さて、二日ののち、早朝待ち合わせ時間にボン中央駅に行くと、驚くことに台湾人が7人も集まっていた。必ずしもボン在住者ではなく、ドイツ中から集められ、しかし一度か二度は、台湾人のアパートで毎晩のように開かれていた夕食会で出会ったことがあるメンバーであった。こうして私は、ぞろぞろと台湾人を連れて、ミュンスターを訪れ、町を一回りし、そしていつものように、最後にこのPinkusに入り、彼らにビールを奢った。H.P.トップの写真は、このときに、Yin Chenに写してもらったのである。

このPinkusのアルトビールは、本来エールビールが持つ、雑多なと言うべきか、複雑なと言うべき味わいがあり、さらに加えて、数ヶ月熟成させることにより、ワインに似た深みを有している。私の直観ではこれが本来のビールである。ドイツのビールはもともとはこのエールビールであったが、後にラガーが発明されると、南ドイツの主流は、このラガーになってしまった。北西ドイツでも、例えば、ケルシュは、エールビールでありながら、ラガーの影響を強く受けて、すっきりとした味わいになっている。その中で、このエールの伝統を受け継いだのが、デュッセルドルフのアルトである。今でも、デュッセルドルフには数軒のビール醸造所があり、それらは、この馥郁たる香りとまろやかな味、適度な苦味と軽やかさを持つ、赤い色のエールの伝統を残している。正確に言えば、それらも多少はラガーの技術を取り入れて、熟成は低温で行うのだが、しかし基本は常温発酵である。その中には、私が世界で一番おいしいと断言しても良い、Zum Ürigeという、旧市街地、ライン川のほとりにある店や、続けて二番、三番と言って良い、SchumacherFüchschen、ビールの味は一ランク落ちるけれど、料理は素晴らしく良い、Zum Schiffchenなどがある。

さらにこれも私の直感だが、このビールを熟成させる手法は、オランダやベルギーに渡って、例えば、南ブリュッセル駅のすぐ近くにある、CantillionLambicビールを生んだ。そういった、このあたりのビールの、そもそものおおもとが、このPinkusアルトなのである。

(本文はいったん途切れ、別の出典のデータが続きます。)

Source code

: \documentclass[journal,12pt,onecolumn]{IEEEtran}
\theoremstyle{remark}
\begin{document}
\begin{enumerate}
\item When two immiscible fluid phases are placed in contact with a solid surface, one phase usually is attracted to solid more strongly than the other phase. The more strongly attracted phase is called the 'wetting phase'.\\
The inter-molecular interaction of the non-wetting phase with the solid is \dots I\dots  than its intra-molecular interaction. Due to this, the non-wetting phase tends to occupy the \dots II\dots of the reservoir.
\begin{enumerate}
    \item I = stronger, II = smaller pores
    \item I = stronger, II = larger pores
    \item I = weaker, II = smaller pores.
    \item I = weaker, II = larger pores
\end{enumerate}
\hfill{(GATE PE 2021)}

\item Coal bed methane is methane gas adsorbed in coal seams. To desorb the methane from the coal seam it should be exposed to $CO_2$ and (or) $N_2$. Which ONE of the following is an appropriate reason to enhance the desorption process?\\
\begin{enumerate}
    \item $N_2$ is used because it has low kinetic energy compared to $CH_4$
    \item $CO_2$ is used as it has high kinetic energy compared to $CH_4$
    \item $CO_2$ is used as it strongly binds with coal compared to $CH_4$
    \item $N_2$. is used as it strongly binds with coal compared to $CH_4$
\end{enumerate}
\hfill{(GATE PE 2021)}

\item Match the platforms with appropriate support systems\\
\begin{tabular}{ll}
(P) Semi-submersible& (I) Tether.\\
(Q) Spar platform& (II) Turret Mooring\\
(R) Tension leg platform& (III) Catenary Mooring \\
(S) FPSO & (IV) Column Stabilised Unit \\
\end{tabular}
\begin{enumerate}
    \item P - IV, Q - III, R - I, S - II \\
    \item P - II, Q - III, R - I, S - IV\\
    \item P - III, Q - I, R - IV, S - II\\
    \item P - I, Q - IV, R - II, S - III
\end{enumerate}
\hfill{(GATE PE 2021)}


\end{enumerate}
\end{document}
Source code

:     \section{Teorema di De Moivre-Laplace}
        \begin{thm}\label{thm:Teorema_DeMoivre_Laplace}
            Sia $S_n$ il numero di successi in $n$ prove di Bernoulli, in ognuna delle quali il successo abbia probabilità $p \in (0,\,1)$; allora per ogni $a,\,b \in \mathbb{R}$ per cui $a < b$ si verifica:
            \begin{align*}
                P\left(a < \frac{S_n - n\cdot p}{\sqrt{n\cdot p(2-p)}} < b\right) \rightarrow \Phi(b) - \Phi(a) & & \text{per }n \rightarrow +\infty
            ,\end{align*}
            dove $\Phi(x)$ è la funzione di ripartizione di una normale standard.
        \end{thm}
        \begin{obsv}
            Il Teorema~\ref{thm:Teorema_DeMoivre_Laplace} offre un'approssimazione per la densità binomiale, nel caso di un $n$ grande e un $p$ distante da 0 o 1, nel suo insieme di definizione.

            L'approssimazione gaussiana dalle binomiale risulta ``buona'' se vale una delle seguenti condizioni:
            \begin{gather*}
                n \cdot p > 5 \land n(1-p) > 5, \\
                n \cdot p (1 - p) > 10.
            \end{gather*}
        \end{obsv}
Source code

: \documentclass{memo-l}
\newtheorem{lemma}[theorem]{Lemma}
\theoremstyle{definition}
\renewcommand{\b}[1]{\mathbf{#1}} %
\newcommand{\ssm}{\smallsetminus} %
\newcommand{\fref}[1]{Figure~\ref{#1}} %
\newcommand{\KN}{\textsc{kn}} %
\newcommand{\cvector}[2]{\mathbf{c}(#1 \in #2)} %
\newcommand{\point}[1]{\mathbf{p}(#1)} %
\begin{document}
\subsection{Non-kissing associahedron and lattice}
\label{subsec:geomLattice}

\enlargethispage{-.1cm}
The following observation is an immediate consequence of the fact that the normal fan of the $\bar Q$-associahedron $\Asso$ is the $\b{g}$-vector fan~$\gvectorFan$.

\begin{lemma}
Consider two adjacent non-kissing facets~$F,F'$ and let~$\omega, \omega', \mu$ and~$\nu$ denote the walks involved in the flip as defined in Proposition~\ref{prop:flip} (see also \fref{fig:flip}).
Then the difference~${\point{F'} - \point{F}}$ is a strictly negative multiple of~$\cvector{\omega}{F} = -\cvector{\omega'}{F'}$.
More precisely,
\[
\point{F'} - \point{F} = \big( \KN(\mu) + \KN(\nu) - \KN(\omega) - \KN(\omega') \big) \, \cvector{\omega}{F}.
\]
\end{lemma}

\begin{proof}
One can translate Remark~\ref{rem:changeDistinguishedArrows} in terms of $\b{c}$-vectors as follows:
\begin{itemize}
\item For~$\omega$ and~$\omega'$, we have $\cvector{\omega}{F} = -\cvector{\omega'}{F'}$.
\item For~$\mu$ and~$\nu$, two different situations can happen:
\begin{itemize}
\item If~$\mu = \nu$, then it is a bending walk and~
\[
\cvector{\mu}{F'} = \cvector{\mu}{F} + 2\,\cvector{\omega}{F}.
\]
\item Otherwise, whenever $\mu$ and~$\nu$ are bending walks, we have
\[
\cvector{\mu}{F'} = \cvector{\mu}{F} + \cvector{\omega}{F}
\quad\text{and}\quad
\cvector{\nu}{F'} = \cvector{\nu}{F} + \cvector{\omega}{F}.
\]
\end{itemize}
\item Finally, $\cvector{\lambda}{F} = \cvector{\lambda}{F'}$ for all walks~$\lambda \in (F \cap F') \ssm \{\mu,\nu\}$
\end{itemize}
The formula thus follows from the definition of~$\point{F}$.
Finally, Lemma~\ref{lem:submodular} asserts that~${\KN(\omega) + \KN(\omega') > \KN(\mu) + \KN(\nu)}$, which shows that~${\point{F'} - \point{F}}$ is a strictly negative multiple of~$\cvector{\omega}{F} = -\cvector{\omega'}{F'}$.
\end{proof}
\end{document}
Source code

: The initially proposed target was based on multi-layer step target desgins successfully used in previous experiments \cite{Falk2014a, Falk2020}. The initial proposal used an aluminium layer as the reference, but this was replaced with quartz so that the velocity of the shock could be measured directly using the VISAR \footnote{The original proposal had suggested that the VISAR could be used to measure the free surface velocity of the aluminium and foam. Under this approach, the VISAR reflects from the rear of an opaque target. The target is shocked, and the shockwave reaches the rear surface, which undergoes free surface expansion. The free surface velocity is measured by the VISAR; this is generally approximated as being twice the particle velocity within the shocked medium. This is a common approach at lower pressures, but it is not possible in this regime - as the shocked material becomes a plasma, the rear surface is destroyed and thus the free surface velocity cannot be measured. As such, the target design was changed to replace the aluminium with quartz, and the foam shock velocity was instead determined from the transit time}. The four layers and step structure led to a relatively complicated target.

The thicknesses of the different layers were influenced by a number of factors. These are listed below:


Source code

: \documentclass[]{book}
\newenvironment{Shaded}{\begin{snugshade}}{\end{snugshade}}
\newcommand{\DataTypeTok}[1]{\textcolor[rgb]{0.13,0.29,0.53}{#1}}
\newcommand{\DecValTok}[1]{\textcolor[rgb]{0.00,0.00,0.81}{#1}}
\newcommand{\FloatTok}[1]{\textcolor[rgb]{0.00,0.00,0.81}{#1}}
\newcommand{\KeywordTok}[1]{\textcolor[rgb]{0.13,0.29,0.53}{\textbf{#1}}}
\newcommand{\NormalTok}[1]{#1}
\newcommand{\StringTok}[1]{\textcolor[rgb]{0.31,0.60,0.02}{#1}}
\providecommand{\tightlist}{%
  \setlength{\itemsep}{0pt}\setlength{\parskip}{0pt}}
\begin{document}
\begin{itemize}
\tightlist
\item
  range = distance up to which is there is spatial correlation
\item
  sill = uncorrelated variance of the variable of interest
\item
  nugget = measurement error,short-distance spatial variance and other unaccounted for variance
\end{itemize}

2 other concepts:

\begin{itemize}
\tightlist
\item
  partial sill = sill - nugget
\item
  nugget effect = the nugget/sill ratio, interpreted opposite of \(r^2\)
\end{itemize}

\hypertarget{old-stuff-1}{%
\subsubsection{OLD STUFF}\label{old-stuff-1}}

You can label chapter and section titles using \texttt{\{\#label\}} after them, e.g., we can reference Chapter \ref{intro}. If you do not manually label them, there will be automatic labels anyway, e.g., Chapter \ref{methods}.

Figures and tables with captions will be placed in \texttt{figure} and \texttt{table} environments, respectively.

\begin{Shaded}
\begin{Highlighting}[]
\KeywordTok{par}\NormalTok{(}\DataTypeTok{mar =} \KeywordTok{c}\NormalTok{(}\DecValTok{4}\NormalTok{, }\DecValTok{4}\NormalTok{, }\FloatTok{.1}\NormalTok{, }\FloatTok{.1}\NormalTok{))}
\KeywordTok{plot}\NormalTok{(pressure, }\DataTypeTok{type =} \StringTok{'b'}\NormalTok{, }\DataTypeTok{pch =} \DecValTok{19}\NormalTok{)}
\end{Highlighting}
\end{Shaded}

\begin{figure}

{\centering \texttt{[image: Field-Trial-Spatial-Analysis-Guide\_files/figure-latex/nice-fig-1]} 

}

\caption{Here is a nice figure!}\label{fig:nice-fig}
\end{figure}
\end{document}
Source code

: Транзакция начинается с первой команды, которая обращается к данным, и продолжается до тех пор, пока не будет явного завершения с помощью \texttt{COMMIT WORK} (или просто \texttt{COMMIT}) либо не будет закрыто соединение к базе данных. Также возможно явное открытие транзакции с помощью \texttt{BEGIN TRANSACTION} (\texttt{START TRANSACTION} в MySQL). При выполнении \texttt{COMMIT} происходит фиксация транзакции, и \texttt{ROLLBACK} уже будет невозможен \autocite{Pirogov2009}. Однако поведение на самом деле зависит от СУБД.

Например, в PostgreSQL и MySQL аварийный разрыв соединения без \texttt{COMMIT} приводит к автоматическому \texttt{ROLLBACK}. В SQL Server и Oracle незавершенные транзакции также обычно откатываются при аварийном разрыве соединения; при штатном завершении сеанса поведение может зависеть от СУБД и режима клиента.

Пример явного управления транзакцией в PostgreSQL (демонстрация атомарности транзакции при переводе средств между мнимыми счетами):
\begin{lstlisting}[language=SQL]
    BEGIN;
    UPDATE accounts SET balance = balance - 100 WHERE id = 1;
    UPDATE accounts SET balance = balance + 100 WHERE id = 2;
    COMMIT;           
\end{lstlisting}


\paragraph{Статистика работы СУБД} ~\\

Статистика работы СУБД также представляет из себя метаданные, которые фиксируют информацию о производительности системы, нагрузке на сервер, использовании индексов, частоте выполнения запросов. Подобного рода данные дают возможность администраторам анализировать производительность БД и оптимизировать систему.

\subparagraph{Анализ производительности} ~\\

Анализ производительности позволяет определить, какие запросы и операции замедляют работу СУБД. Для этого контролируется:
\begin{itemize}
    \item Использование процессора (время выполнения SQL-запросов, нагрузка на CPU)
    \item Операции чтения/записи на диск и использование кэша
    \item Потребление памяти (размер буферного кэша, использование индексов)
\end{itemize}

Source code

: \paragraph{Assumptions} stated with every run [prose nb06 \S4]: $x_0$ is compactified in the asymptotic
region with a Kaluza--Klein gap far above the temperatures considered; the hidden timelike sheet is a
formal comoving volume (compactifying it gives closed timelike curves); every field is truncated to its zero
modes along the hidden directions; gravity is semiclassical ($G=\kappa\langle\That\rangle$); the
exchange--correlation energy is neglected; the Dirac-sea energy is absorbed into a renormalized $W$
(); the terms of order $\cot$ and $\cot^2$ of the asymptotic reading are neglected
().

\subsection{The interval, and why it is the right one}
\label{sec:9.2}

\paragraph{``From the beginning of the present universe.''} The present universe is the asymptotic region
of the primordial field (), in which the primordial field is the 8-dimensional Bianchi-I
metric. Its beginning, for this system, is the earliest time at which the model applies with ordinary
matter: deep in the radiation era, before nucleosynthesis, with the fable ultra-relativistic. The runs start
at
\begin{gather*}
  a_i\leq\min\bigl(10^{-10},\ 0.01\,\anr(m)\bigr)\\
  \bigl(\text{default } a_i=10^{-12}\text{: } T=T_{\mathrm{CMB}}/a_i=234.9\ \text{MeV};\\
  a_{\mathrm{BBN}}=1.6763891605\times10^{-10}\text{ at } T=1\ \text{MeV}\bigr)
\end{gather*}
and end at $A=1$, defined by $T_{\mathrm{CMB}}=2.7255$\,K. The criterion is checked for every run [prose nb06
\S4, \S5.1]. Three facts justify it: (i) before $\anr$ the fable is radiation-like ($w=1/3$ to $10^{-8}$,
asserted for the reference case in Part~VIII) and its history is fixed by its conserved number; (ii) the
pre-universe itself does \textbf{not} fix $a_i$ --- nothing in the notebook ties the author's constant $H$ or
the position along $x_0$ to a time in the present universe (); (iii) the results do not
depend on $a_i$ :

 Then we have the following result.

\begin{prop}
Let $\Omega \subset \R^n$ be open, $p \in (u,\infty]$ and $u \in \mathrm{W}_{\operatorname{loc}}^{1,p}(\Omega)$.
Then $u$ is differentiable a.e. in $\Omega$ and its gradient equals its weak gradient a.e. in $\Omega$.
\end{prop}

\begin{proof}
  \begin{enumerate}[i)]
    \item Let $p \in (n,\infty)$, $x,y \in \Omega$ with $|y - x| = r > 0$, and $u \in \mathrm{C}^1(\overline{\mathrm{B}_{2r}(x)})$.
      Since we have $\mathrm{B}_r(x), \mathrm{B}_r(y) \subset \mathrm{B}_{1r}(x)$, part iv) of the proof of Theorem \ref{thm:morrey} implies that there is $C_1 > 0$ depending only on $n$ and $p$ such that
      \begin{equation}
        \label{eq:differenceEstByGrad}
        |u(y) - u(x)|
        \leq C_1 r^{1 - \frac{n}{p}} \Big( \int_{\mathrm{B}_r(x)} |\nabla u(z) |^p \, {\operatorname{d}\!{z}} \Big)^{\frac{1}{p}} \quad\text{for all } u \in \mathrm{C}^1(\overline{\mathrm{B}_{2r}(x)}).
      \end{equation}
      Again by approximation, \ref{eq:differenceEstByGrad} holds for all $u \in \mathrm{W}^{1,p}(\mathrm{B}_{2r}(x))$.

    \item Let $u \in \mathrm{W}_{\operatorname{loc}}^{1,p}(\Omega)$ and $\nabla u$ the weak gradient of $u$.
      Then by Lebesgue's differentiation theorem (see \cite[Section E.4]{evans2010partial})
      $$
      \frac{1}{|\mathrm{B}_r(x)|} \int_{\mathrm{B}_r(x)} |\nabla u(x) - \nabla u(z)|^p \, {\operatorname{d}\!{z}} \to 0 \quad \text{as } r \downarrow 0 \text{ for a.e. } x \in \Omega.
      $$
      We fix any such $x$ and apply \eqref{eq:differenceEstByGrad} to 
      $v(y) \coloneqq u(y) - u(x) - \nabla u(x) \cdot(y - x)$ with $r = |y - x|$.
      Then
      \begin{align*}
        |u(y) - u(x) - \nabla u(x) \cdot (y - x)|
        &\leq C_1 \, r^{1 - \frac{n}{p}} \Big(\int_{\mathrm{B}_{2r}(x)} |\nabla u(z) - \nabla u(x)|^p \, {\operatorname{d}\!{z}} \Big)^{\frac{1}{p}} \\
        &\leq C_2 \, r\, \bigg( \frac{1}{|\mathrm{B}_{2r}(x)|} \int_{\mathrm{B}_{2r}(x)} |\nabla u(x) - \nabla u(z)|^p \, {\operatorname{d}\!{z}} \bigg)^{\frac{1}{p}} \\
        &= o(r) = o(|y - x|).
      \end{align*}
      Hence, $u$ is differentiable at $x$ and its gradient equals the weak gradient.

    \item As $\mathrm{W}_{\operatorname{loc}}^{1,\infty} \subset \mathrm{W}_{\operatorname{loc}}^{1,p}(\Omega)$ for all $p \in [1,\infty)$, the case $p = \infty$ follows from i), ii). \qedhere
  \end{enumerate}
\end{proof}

いや、まさに、Altという言葉は、古いという意味のドイツ語なのだが、しかし同時にこれは、古ドイツ語ではAleであり、さらにBitter、つまり苦いという意味の、イギリスで発達したエールビールと同義である。さらにはラテン語にまで遡ると、これはrising yeast、つまりぶくぶくと発酵するという意味もあり、まさにAltはビールそのものである。

私はこういった薀蓄を垂れたのだが、台湾人は誰もそんなことに興味を持っていない。ただ、この日本人のプロフェッサーは一人で旅に出て、さびしく酒を飲む習慣があるが、今日は楽しく皆で酒を飲むことができ、とにかく良かった、と彼らはひたすら善意に満ち溢れている。

その後まもなく私は日本に帰り、皆ばらばらになってしまった。Lanは高雄の大学に就職し、二年後に私は呼ばれて、その新設の大学で特別講義を行った。Yin Chenはまだボンに残って、ゆっくりと博士論文を書いている。